Journey along the magical waterways of the Norfolk Broads aboard a luxurious river cruiser
The Norfolk Broads are a stunningly beautiful network of areas of open water liked by scenic channels and natural rivers.
Abundant in wildlife, ancient landmarks, quiet villages and plenty of waterside pubs, life drifts by at a leisurely pace in this part of the world.
And there is no better way to experience the Broads than by boat.
We hired a luxury travel cruiser for a few days from the Herbert Woods fleet, which marked its 90th anniversary this summer, and is based in the marina on the River Thurne at Potter Heigham.
Our vessel, Dazzling Light 1, was light, airy and spacious, with four bedrooms and a galley, saloon and bathrooms and simple to manoeuvre.
Setting off at a sedate 3-6mph, we loved the wonderful panoramas across the Broads; a landscape punctuated by wind pumps and drainage mills, the towers of distant churches or ruined abbeys, nature reserves, reed-lined banks and cattle grazing on the marshes.
You will see mothering swans and their cygnets, ducks and a fluffy brood as well as moorhen, geese and long-legged herons swooping over the river.
The Broads and the rivers within it – Ant, Bure, Thurne, Chet, Wensum, Yare and Waveney – are so big that you can cruise for days exploring them, passing across large open man-made Broads – created centuries ago by peat extraction and alive with sailing vessels – or quiet dykes and channels where you’ll find moorings close to a village pub for the night.

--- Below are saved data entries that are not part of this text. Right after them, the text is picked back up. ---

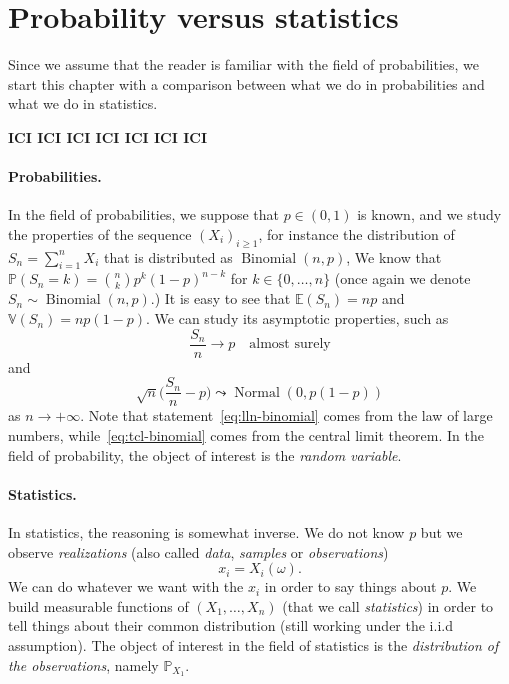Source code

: \documentclass[
	fontsize=11pt, %
	twoside=false, %
	numbers=noenddot, %
]{kaobook}
\DeclareMathOperator{\nor}{Normal}
\DeclareMathOperator{\bin}{Binomial}
\renewcommand{\P}{\mathbb P}
\newcommand{\E}{\mathbb E}
\newcommand{\var}{\mathbb V}
\begin{document}
\section{Probability versus statistics} %
\label{sec:probability_versus_statistics}

Since we assume that the reader is familiar with the field of probabilities, we start this chapter with a comparison between what we do in probabilities and what we do in statistics.

\textbf{ICI ICI ICI ICI ICI ICI ICI}

\paragraph{Probabilities.} %

In the field of probabilities, we suppose that $p \in (0, 1)$ is known, and we study the properties of the sequence $(X_i)_{i \geq 1}$, for instance the distribution of $S_n = \sum_{i=1}^n X_i$ that is distributed as $\bin(n, p)$,  
We know that $\P(S_n = k) = \binom{n}{k} p^k (1 - p)^{n-k}$ for $k \in \{0, \ldots, n\}$ (once again we denote $S_n \sim \bin(n, p)$.)
It is easy to see that $\E(S_n) = np$ and $\var(S_n) = np (1 - p)$.
We can study its asymptotic properties, such as 
\begin{equation}
	\label{eq:lln-binomial}
	\frac{S_n}{n} \rightarrow p	\quad \text{almost surely}
\end{equation}
and
\begin{equation}
	\label{eq:tcl-binomial}
	\sqrt n \Big(\frac{S_n}{n} - p\Big) \leadsto \nor(0, p(1-p))
\end{equation}
as $n \rightarrow +\infty$.
Note that statement~\eqref{eq:lln-binomial} comes from the law of large numbers, while~\eqref{eq:tcl-binomial} comes from the central limit theorem.
In the field of probability, the object of interest is the \emph{random variable}.

\paragraph{Statistics.} %
\label{par:statistics}

In statistics, the reasoning is somewhat inverse. We do not know $p$ but we observe \emph{realizations} (also called \emph{data}, \emph{samples} or \emph{observations})
\begin{equation*}
	x_i = X_i(\omega).
\end{equation*}
We can do whatever we want with the $x_i$ in order to say things about $p$.
We build measurable functions of $(X_1, \ldots, X_n)$ (that we call \emph{statistics}) in order to tell things about their common distribution (still working under the i.i.d assumption).
The object of interest in the field of statistics is the \emph{distribution of the observations}, namely $\P_{X_1}$.
\end{document}
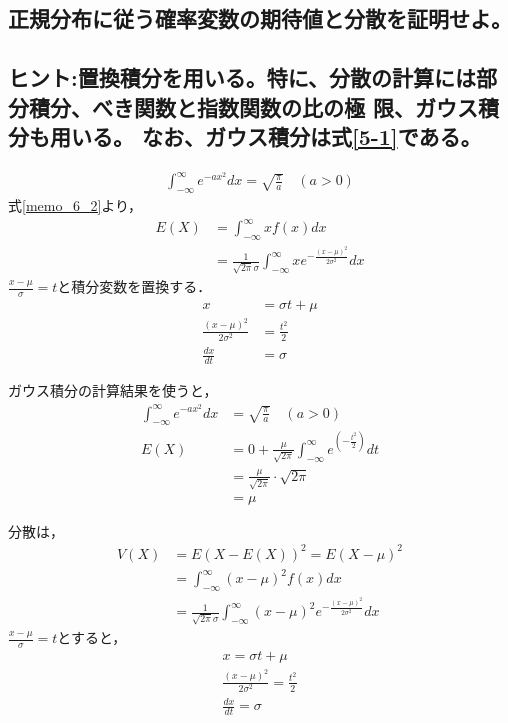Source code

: \documentclass[titlepage,a4paper]{jsarticle}
\begin{document}
\subsection{正規分布に従う確率変数の期待値と分散を証明せよ。}
\subsection*{ヒント:置換積分を用いる。特に、分散の計算には部分積分、べき関数と指数関数の比の極 限、ガウス積分も用いる。
  なお、ガウス積分は式\eqref{5-1}である。}
\begin{align}
  \int_{-\infty}^\infty e^{-ax^2} dx = \sqrt{\frac{\pi}{a}} \quad (a > 0)\label{5-1}
\end{align}
式\eqref{memo_6_2}より，
\begin{align}
  E(X) & = \int_{-\infty}^\infty x f(x) dx                                                            \\
       & = \frac{1}{\sqrt{2\pi} \sigma} \int_{-\infty}^\infty x e^{-\frac{(x - \mu)^2}{2\sigma^2}} dx
\end{align}
$\frac{x - \mu}{\sigma} = t $と積分変数を置換する．
\begin{align}
  x                             & = \sigma t + \mu \\
  \frac{(x - \mu)^2}{2\sigma^2} & = \frac{t^2}{2}  \\
  \frac{dx}{dt}                 & = \sigma
\end{align}

ガウス積分の計算結果を使うと，
\begin{align}
  \int_{-\infty}^\infty e^{-ax^2} dx & = \sqrt{\frac{\pi}{a}} \quad (a > 0)                                                      \\
  E(X)                               & = 0 + \frac{\mu}{\sqrt{2\pi}} \int_{-\infty}^\infty e ^{\left( -\frac{t^2}{2} \right) }dt \\
                                     & = \frac{\mu}{\sqrt{2\pi}} \cdot \sqrt{2\pi}                                               \\
                                     & = \mu
\end{align}

分散は，
\begin{align}
  V(X) & = E(X - E(X))^2 = E(X - \mu)^2                                                                          \\
       & = \int_{-\infty}^\infty (x - \mu)^2 f(x) dx                                                             \\
       & = \frac{1}{\sqrt{2\pi} \sigma} \int_{-\infty}^\infty (x - \mu)^2 e^{-\frac{(x - \mu)^2}{2\sigma^2} } dx
\end{align}
$\frac{x - \mu}{\sigma} = t$とすると，
\begin{align}
  x = \sigma t + \mu                            \\
  \frac{(x - \mu)^2}{2\sigma^2} = \frac{t^2}{2} \\
  \frac{dx}{dt} = \sigma
\end{align}
\end{document}
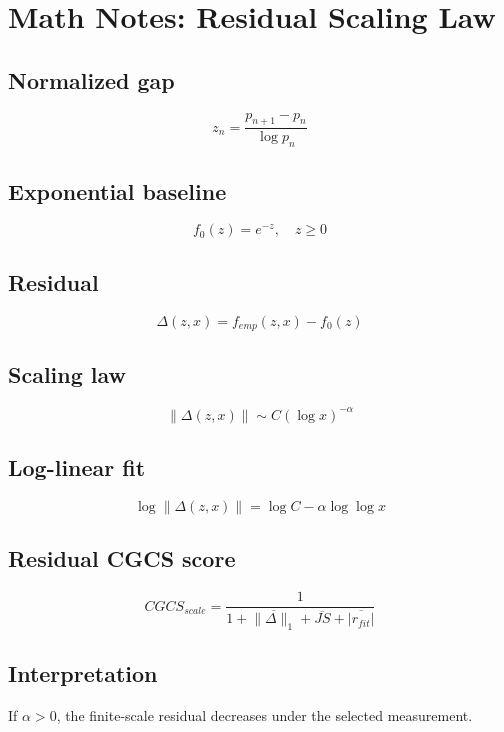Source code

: \documentclass{article}
\begin{document}
\section*{Math Notes: Residual Scaling Law}

\subsection*{Normalized gap}

\[
z_n = \frac{p_{n+1}-p_n}{\log p_n}
\]

\subsection*{Exponential baseline}

\[
f_0(z)=e^{-z}, \quad z\ge 0
\]

\subsection*{Residual}

\[
\Delta(z,x)=f_{emp}(z,x)-f_0(z)
\]

\subsection*{Scaling law}

\[
\|\Delta(z,x)\|\sim C(\log x)^{-\alpha}
\]

\subsection*{Log-linear fit}

\[
\log \|\Delta(z,x)\| = \log C - \alpha \log\log x
\]

\subsection*{Residual CGCS score}

\[
CGCS_{scale} =
\frac{1}{1+\overline{\|\Delta\|_1}+\overline{JS}+\overline{|r_{fit}|}}
\]

\subsection*{Interpretation}

If $\alpha>0$, the finite-scale residual decreases under the selected measurement.
\end{document}
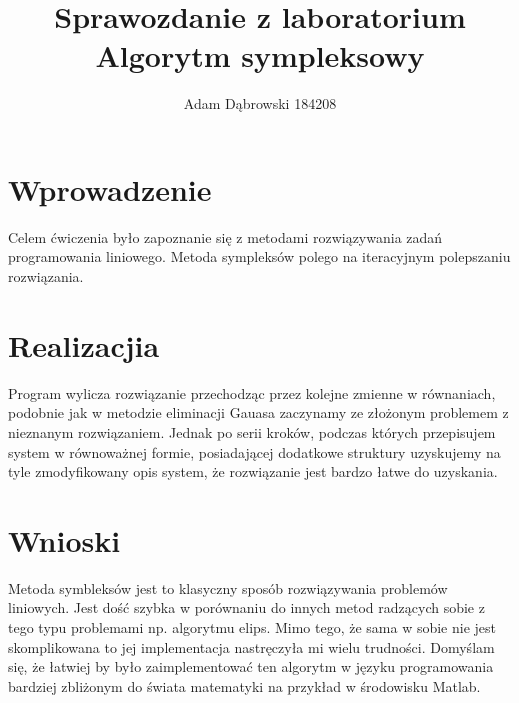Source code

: \documentclass[a4paper,11pt]{report}
\title{\textbf{Sprawozdanie z laboratorium\\Algorytm sympleksowy}}
\author{Adam Dąbrowski 184208}
\begin{document}
\maketitle
\chapter{Wprowadzenie}

Celem ćwiczenia było zapoznanie się z metodami rozwiązywania zadań programowania liniowego. Metoda sympleksów polego na iteracyjnym  polepszaniu rozwiązania.

\chapter{Realizacjia}

Program wylicza rozwiązanie przechodząc przez kolejne zmienne w równaniach, podobnie jak w metodzie eliminacji Gauasa zaczynamy ze złożonym problemem z nieznanym rozwiązaniem. Jednak po serii kroków, podczas których przepisujem system w równoważnej formie, posiadającej dodatkowe struktury uzyskujemy na tyle zmodyfikowany opis system, że rozwiązanie jest bardzo łatwe do uzyskania.


\chapter{Wnioski}
Metoda symbleksów jest to klasyczny sposób rozwiązywania problemów liniowych. Jest dość szybka w porównaniu do innych metod radzących sobie z tego typu problemami np. algorytmu elips. Mimo tego, że sama w sobie nie jest skomplikowana to jej implementacja nastręczyła mi wielu trudności. Domyślam się, że łatwiej by było zaimplementować ten algorytm w języku programowania bardziej zbliżonym do świata matematyki na przykład w środowisku Matlab.
\end{document}
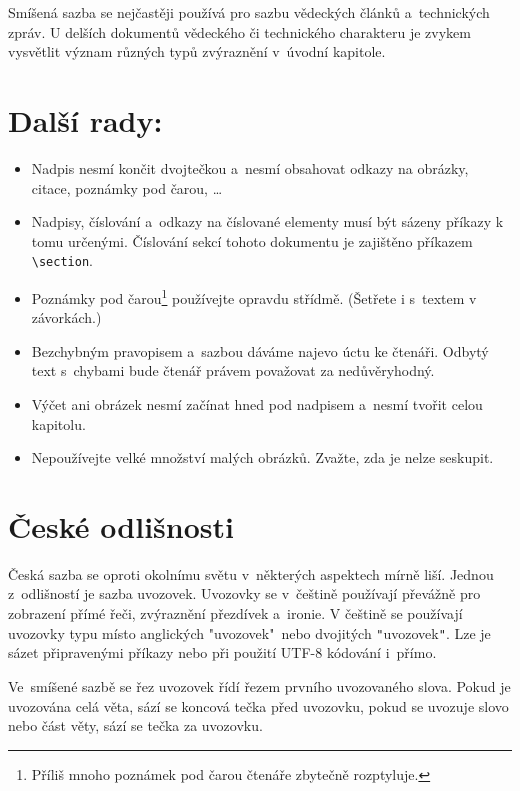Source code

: \documentclass[a4paper, 10pt, twocolumn] {article}
\begin{document}
Smíšená sazba se nejčastěji používá pro sazbu vědeckých článků a~technických zpráv.
U delších dokumentů vědeckého či technického charakteru je zvykem vysvětlit význam různých typů zvýraznění v~úvodní kapitole.
\section{Další rady:}

\begin{itemize}
\item Nadpis nesmí končit dvojtečkou a~nesmí obsahovat odkazy na obrázky, citace, poznámky pod čarou, \dots

\item Nadpisy, číslování a~odkazy na číslované elementy musí být sázeny příkazy k tomu určenými.
Číslování sekcí tohoto dokumentu je zajištěno příkazem \verb|\section|.

\item Poznámky pod čarou\footnote{Příliš mnoho poznámek pod čarou čtenáře zbytečně rozptyluje.} používejte opravdu střídmě.
(Šetřete i s~textem v závorkách.)

\item Bezchybným pravopisem a~sazbou dáváme najevo úctu ke čtenáři.
Odbytý text s~chybami bude čtenář právem považovat za nedůvěryhodný.

\item Výčet ani obrázek nesmí začínat hned pod nadpisem a~nesmí tvořit celou kapitolu.


\item Nepoužívejte velké množství malých obrázků.
Zvažte, zda je nelze seskupit.
\end{itemize}

\section{České odlišnosti}

Česká sazba se oproti okolnímu světu v~některých aspektech mírně liší.
Jednou z~odlišností je sazba uvozovek.
Uvozovky se v~češtině používají převážně pro zobrazení přímé řeči, zvýraznění přezdívek a~ironie.
V češtině se používají uvozovky typu  místo anglických "uvozovek"~nebo dvojitých \verb|"|uvozovek\verb|"|.
Lze je sázet připravenými příkazy nebo při použití UTF-8 kódování i~přímo.

Ve~smíšené sazbě se řez uvozovek řídí řezem prvního uvozovaného slova.
Pokud je uvozována celá věta, sází se koncová tečka před uvozovku, pokud se uvozuje slovo nebo část věty, sází se tečka za uvozovku.
\end{document}
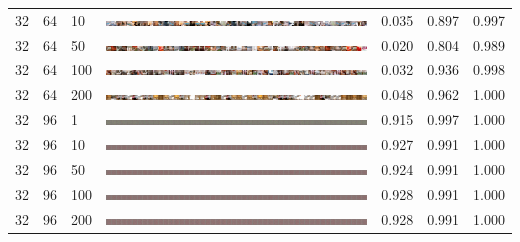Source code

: \documentclass[a4paper]{article}
\begin{document}
\begin{table}[h!]
\begin{center}
{\begin{tabular}{lllcccc}
      32 & 64 & 10  & \includegraphics[width=\textwidth,trim={1536px 0 0 0},clip]{figures/bedrooms_g32_d64_ep10_generator.jpg}   & 0.035 & 0.897 & 0.997\\
      32 & 64 & 50  & \includegraphics[width=\textwidth,trim={1536px 0 0 0},clip]{figures/bedrooms_g32_d64_ep50_generator.jpg}   & 0.020 & 0.804 & 0.989\\
      32 & 64 & 100 & \includegraphics[width=\textwidth,trim={1536px 0 0 0},clip]{figures/bedrooms_g32_d64_ep100_generator.jpg}  & 0.032 & 0.936 & 0.998\\
      32 & 64 & 200 & \includegraphics[width=\textwidth,trim={1536px 0 0 0},clip]{figures/bedrooms_g32_d64_ep200_generator.jpg}  & 0.048 & 0.962 & 1.000\\
      \hline
      32 & 96 & 1   & \includegraphics[width=\textwidth,trim={1536px 0 0 0},clip]{figures/bedrooms_g32_d96_ep1_generator.jpg}    & 0.915 & 0.997 & 1.000\\
      32 & 96 & 10  & \includegraphics[width=\textwidth,trim={1536px 0 0 0},clip]{figures/bedrooms_g32_d96_ep10_generator.jpg}   & 0.927 & 0.991 & 1.000\\
      32 & 96 & 50  & \includegraphics[width=\textwidth,trim={1536px 0 0 0},clip]{figures/bedrooms_g32_d96_ep50_generator.jpg}   & 0.924 & 0.991 & 1.000\\
      32 & 96 & 100 & \includegraphics[width=\textwidth,trim={1536px 0 0 0},clip]{figures/bedrooms_g32_d96_ep100_generator.jpg}  & 0.928 & 0.991 & 1.000\\
      32 & 96 & 200 & \includegraphics[width=\textwidth,trim={1536px 0 0 0},clip]{figures/bedrooms_g32_d96_ep200_generator.jpg}  & 0.928 & 0.991 & 1.000\\

\end{tabular}}
\end{center}
\end{table}
\end{document}
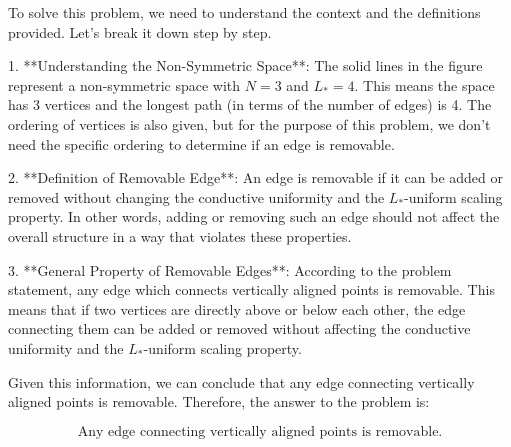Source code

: To solve this problem, we need to understand the context and the definitions provided. Let's break it down step by step.

1. **Understanding the Non-Symmetric Space**: The solid lines in the figure represent a non-symmetric space with \( N = 3 \) and \( L_* = 4 \). This means the space has 3 vertices and the longest path (in terms of the number of edges) is 4. The ordering of vertices is also given, but for the purpose of this problem, we don't need the specific ordering to determine if an edge is removable.

2. **Definition of Removable Edge**: An edge is removable if it can be added or removed without changing the conductive uniformity and the \( L_* \)-uniform scaling property. In other words, adding or removing such an edge should not affect the overall structure in a way that violates these properties.

3. **General Property of Removable Edges**: According to the problem statement, any edge which connects vertically aligned points is removable. This means that if two vertices are directly above or below each other, the edge connecting them can be added or removed without affecting the conductive uniformity and the \( L_* \)-uniform scaling property.

Given this information, we can conclude that any edge connecting vertically aligned points is removable. Therefore, the answer to the problem is:

\[
\boxed{\text{Any edge connecting vertically aligned points is removable.}}
\]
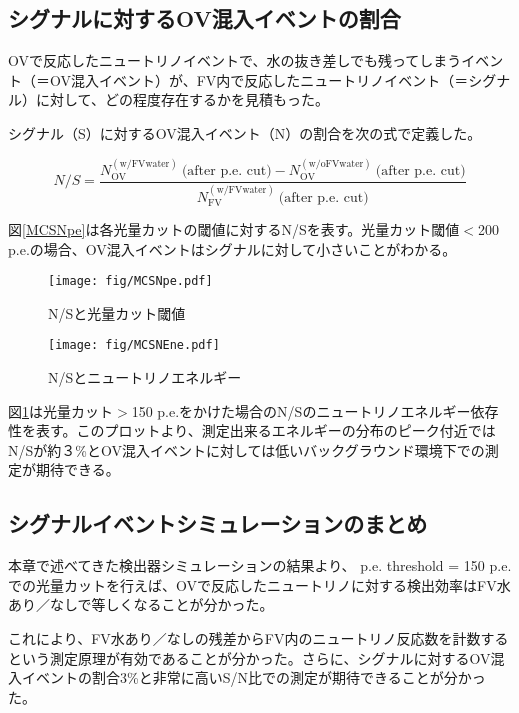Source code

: \documentclass[11pt]{ltjsreport}
\newcommand{\figref}[1]{図\ref{#1}}
\newcommand{\fv}{\mathrm{FV}}
\newcommand{\ov}{\mathrm{OV}}
\newcommand{\ww}{\mathrm{(w/ FVwater)}}
\newcommand{\wow}{\mathrm{(w/o FVwater)}}
\begin{document}
\subsection{シグナルに対するOV混入イベントの割合}
OVで反応したニュートリノイベントで、水の抜き差しでも残ってしまうイベント（＝OV混入イベント）が、FV内で反応したニュートリノイベント（＝シグナル）に対して、どの程度存在するかを見積もった。

シグナル（S）に対するOV混入イベント（N）の割合を次の式で定義した。

\begin{equation}
N/S = \frac{N_{\ov}^{\ww}\ \text{(after p.e. cut)}-N_{\ov}^{\wow}\ \text{(after p.e. cut)}}{N_{\fv}^{\ww}\ \text{(after p.e. cut)}}
\end{equation}

\figref{MCSNpe}は各光量カットの閾値に対するN/Sを表す。光量カット閾値$<$200 p.e.の場合、OV混入イベントはシグナルに対して小さいことがわかる。


\begin{figure}[htbp]
\begin{minipage}{0.47\textwidth}
\centering
\texttt{[image: fig/MCSNpe.pdf]}
\caption[N/Sとp.e. threshold]{N/Sと光量カット閾値}
\label{MCSNpe}
\end{minipage}
\hfill%
\begin{minipage}{0.47\textwidth}
\centering
\texttt{[image: fig/MCSNEne.pdf]}
\caption[N/SとEnergy]{N/Sとニュートリノエネルギー}
\label{MCSNEne}
\end{minipage}
\end{figure}


\figref{MCSNEne}は光量カット$>$150 p.e.をかけた場合のN/Sのニュートリノエネルギー依存性を表す。このプロットより、測定出来るエネルギーの分布のピーク付近ではN/Sが約３\%とOV混入イベントに対しては低いバックグラウンド環境下での測定が期待できる。


\subsection{シグナルイベントシミュレーションのまとめ}
本章で述べてきた検出器シミュレーションの結果より、
p.e. threshold = 150 p.e.での光量カットを行えば、OVで反応したニュートリノに対する検出効率はFV水あり／なしで等しくなることが分かった。

これにより、FV水あり／なしの残差からFV内のニュートリノ反応数を計数するという測定原理が有効であることが分かった。さらに、シグナルに対するOV混入イベントの割合3\%と非常に高いS/N比での測定が期待できることが分かった。
\end{document}
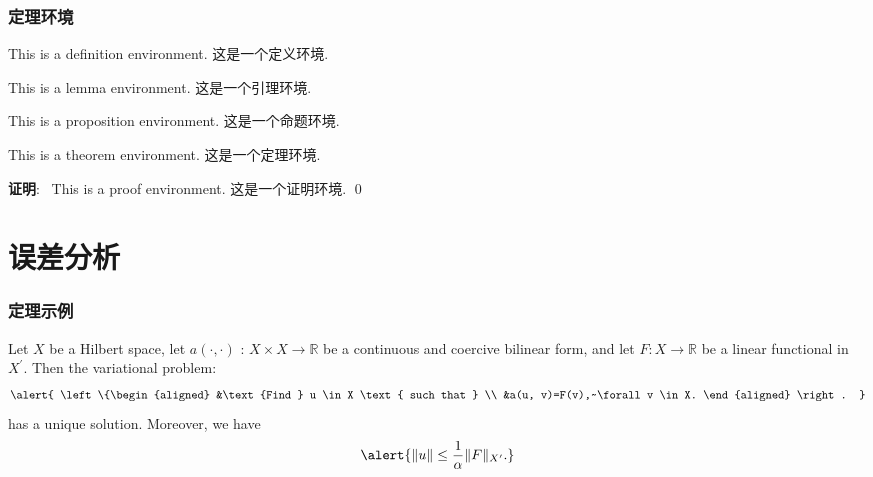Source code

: \documentclass[noamsthm,notheorem,11pt,compress]{beamer}
\numberwithin{figure}{section}
\numberwithin{table}{section}
\numberwithin{equation}{section}
\theoremstyle{plain} %
\newenvironment{proof}[1][证明]{\textbf{#1}:~}{\qed\par}
\begin{document}
\begin{frame}
\frametitle{定理环境}
\begin{definition}
This is a definition environment. 这是一个定义环境.
\end{definition}

\begin{lemma}
This is a lemma environment. 这是一个引理环境.
\end{lemma}

\begin{proposition}
This is a proposition environment. 这是一个命题环境.
\end{proposition}

\begin{theorem}
This is a theorem environment. 这是一个定理环境.
\end{theorem}

\begin{proof}
  This is a proof environment. 这是一个证明环境.
\end{proof}

\end{frame}

\section{误差分析}

\begin{frame}
\frametitle{定理示例}

\begin{theorem}
Let $X$ be a Hilbert space, let $a(\cdot, \cdot)$ : $X \times X \rightarrow \mathbb{R}$ be a continuous and coercive bilinear form, and let $F : X \rightarrow \mathbb{R}$ be a linear functional in $X^{\prime}$. Then the variational problem:
\begin{equation}
  \alert{
  \left\{\begin{aligned}
  &\text {Find } u \in X \text { such that } \\
  &a(u, v)=F(v),~\forall v \in X.
  \end{aligned} \right. }
\end{equation}
has a unique solution. Moreover, we have
\begin{equation}
  \alert{ \|u\| \leq \frac{1}{\alpha}\|F\|_{X^{\prime}}.  }
\end{equation}
\end{theorem}

\end{frame}
\end{document}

And while you are moored up, you can even fish from the vessel.
A favourite stretch for me was the River Ant, meandering north into the Broads through reed-lined banks bordered with pasture and grazing marsh with the large property at How Hill is a dominant feature.
With Turf Fen Drainage Mill in the foreground and the residence – now the How Hill Trust residential centre which endeavours to improve education of the Broads environment – and with a string of vessels of all sizes passing to and fro, this is the quintessential Broads picture.
The Broads are a massive area and as Britain’s third largest inland waterway more than 125 miles of it are navigable.
It is also a haven for a quarter of the country’s rarest species, while bird life includes crane, bittern, marsh harrier plus a whole host of insect and plants. And there are 28 Sites of Special Scientific Interest (SSSIs) in the area.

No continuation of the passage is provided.